Common Profile fields:

  • AnnIvfOnDiskLoadCosts
  • AnnIvfOnDiskCacheHitCnt
  • AnnIvfOnDiskCacheMissCnt

Common BE metrics:

  • ann_ivf_on_disk_fetch_page_costs_ms
  • ann_ivf_on_disk_fetch_page_cnt
  • ann_ivf_on_disk_search_costs_ms
  • ann_ivf_on_disk_search_cnt
  • ann_ivf_on_disk_cache_hit_cnt
  • ann_ivf_on_disk_cache_miss_cnt

Usage notes

  • ivf_on_disk shares the major usage constraints of existing ANN indexes (such as vector column types and the validity of index parameters).
  • Training quality and retrieval effectiveness still depend on the data scale and the parameter combination (nlist, ivf_nprobe).
  • ivf_on_disk supports common ingestion paths such as Stream Load. You are advised to validate it with your business data before going to production.

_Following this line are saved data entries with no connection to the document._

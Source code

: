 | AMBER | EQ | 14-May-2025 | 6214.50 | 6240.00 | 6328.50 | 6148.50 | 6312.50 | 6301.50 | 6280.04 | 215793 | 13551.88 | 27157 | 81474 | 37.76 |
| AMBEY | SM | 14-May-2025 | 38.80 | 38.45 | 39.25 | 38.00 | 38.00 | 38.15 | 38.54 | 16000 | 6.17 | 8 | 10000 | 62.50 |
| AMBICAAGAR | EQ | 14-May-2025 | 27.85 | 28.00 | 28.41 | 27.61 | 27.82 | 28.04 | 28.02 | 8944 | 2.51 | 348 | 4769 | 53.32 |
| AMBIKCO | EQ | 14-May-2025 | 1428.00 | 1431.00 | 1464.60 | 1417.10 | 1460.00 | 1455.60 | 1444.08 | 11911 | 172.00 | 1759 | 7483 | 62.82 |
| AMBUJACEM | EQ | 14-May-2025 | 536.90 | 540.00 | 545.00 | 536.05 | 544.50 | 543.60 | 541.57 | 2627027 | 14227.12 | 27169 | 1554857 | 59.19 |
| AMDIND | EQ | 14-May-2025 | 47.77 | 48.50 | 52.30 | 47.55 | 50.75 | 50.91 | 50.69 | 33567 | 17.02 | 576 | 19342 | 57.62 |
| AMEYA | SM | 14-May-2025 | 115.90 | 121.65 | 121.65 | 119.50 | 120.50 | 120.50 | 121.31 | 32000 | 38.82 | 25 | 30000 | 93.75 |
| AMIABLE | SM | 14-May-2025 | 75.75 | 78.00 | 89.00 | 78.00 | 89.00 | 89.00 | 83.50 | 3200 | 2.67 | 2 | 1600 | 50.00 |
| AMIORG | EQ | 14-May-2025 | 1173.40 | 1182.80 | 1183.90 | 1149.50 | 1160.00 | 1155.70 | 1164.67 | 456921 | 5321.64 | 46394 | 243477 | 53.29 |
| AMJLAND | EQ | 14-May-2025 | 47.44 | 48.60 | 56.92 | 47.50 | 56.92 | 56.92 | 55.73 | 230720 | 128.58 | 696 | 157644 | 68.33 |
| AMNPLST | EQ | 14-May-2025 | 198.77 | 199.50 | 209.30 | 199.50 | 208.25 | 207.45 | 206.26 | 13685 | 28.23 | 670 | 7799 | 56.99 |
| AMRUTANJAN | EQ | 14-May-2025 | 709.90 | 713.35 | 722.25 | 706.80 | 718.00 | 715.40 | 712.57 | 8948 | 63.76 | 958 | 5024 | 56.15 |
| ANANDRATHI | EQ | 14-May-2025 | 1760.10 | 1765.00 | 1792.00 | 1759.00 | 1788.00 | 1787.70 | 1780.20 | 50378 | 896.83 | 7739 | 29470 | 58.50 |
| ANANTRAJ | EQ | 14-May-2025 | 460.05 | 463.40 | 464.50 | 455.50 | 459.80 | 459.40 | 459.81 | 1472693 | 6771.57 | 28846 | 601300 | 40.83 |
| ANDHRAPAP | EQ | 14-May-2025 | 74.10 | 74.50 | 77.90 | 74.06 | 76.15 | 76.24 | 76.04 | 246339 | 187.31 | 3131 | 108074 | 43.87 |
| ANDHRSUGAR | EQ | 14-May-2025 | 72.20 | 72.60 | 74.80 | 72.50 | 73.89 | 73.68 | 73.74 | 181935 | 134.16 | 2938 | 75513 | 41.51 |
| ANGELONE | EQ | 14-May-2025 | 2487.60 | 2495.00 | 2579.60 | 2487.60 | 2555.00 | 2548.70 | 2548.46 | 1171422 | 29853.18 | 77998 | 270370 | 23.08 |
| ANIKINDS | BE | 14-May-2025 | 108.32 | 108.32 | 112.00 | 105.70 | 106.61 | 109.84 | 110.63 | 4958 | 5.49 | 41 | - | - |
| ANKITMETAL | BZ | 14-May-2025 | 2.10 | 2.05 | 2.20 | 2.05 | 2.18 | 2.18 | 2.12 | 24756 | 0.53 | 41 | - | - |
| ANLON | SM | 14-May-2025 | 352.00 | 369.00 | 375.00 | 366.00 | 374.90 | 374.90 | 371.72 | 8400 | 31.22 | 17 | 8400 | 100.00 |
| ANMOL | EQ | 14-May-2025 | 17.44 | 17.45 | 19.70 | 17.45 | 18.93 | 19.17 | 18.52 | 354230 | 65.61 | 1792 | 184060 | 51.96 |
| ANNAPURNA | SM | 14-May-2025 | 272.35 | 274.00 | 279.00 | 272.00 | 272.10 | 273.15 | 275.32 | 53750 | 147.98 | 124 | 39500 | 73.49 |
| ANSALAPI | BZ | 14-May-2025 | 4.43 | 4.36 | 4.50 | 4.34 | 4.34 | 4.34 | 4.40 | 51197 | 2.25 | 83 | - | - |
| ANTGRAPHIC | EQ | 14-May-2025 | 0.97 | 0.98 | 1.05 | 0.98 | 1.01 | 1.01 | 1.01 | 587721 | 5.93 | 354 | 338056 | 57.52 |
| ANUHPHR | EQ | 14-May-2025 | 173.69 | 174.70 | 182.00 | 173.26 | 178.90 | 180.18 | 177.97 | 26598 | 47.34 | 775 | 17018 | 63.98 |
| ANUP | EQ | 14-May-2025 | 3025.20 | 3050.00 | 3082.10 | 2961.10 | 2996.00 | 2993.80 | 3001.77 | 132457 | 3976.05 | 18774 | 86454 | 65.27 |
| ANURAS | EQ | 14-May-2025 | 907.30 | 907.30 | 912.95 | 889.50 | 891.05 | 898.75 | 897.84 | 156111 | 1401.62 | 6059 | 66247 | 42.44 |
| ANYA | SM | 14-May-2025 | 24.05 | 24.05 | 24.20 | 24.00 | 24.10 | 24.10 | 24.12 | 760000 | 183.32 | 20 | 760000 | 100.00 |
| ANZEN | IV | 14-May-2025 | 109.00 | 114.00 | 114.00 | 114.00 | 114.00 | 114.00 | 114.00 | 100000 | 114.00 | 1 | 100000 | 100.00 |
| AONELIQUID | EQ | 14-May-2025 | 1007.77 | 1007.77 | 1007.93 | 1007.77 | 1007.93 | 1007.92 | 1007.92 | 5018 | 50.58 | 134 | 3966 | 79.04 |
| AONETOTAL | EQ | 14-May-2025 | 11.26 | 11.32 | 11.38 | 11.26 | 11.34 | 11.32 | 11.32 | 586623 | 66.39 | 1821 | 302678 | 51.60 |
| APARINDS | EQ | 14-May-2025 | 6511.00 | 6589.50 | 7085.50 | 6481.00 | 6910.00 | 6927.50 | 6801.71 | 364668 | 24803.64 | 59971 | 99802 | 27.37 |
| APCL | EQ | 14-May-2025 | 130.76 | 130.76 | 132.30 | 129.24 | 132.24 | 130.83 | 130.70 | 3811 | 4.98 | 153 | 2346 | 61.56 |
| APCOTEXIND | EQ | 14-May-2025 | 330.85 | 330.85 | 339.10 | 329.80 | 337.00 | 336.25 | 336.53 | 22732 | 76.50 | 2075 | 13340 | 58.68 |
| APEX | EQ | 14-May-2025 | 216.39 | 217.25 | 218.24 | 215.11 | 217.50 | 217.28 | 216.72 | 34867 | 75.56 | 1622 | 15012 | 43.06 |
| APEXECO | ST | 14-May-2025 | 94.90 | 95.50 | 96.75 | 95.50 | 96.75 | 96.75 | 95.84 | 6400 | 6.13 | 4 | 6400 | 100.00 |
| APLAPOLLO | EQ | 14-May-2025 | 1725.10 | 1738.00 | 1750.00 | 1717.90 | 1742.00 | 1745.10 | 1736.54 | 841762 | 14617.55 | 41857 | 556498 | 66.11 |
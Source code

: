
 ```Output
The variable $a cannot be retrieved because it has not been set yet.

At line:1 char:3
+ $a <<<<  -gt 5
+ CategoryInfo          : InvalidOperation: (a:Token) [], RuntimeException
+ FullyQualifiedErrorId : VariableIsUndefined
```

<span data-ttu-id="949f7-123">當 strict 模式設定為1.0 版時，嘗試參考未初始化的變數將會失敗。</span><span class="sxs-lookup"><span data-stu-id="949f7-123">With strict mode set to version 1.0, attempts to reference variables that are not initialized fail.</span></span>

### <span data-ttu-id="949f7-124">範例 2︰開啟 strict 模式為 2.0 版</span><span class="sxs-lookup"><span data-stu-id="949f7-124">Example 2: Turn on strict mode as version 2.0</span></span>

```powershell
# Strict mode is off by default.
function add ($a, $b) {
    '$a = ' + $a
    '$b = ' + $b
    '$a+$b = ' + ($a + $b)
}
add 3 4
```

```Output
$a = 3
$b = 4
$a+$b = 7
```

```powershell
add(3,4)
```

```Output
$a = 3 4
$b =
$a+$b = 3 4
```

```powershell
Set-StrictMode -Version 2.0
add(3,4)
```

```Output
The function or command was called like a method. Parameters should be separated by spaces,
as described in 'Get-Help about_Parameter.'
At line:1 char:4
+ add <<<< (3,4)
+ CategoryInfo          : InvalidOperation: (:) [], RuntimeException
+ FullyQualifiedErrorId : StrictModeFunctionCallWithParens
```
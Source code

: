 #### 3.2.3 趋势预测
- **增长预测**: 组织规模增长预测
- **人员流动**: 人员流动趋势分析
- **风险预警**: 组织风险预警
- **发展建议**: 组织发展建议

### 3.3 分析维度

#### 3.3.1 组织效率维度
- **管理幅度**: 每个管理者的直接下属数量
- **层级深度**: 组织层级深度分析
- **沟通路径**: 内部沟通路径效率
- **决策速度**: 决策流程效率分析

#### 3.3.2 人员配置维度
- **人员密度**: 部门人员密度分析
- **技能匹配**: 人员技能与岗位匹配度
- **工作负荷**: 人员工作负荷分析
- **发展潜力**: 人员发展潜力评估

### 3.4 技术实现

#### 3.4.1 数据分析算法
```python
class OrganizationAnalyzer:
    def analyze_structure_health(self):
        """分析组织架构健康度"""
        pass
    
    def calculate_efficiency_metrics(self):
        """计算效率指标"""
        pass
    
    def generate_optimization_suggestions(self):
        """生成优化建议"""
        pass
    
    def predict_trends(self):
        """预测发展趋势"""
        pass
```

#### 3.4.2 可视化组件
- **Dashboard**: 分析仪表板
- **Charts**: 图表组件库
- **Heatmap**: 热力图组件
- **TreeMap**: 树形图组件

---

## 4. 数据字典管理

Performance reference data

The following table is a reference benchmark snapshot that illustrates the practical trade-offs among cache coverage, memory usage, and latency.

ScenarioMemory usage (GB)AnnIndexIVFListCache hit ratioMax QPSRecall@100Average latency (s)P99 latency (s)P95 latency (s)
Brute Force (No Index)--0.29220.0000292.5394307.9490307.9442
IVF In Memory32.0100%71.85350.95980.41670.56230.5151
OnDisk Cache 100%32.0100%72.36490.95990.82741.12361.0395
OnDisk Cache 79%22.070%45.02660.95991.99004.40593.3568
OnDisk Cache 60%16.755%38.31410.95992.32814.00633.5542

Reading guidance:

  • When the recall is roughly the same (around 0.96), reducing the cache significantly lowers memory usage but raises tail latency.
  • When the cache coverage approaches 100%, ivf_on_disk can maintain a recall close to in-memory IVF, but with some increase in latency.
  • In production, you are advised to continuously monitor the hit ratio metric and use it to back-tune ann_index_ivf_list_cache_limit.

Tuning recommendations

The recommended iterative tuning steps are:

  1. Start tests by reusing the baseline nlist / ivf_nprobe parameters from ivf.
  2. Set ann_index_ivf_list_cache_limit according to the memory budget, then observe the hit ratio and latency variation.
  3. If recall is stable but latency jitter is significant, prioritize raising the cache ratio and re-test the hit situation.
  4. After the cache ratio changes, jointly adjust ivf_nprobe again to balance recall and latency.

FAQ

Q1: Is there any difference in SQL usage between ivf_on_disk and ivf?

There is no difference. When creating the index, you only need to change index_type to ivf_on_disk. The query functions (l2_distance_approximate / inner_product_approximate) and parameters (ivf_nprobe) remain the same.

Q2: What is the percentage baseline for ann_index_ivf_list_cache_limit?

It is the BE process available memory (constrained by mem_limit), not the physical memory of the entire machine. Plan the cache ratio based on the BE memory upper limit.

Q3: What hit ratio is considered reasonable?

It depends on the tail latency that the business can tolerate. According to the reference data, latency is most stable when the hit ratio is 100%; when the hit ratio drops to 55%-70%, memory usage decreases substantially, but P99 latency can rise to the seconds level. Continuously tune based on observability metrics.

Q4: When should ivf_on_disk be chosen over ivf?

Choose ivf_on_disk first when the vector scale is large (tens of millions or more), the memory budget is tight, and ANN acceleration is still required. Choose ivf when latency is extremely sensitive and memory is sufficient.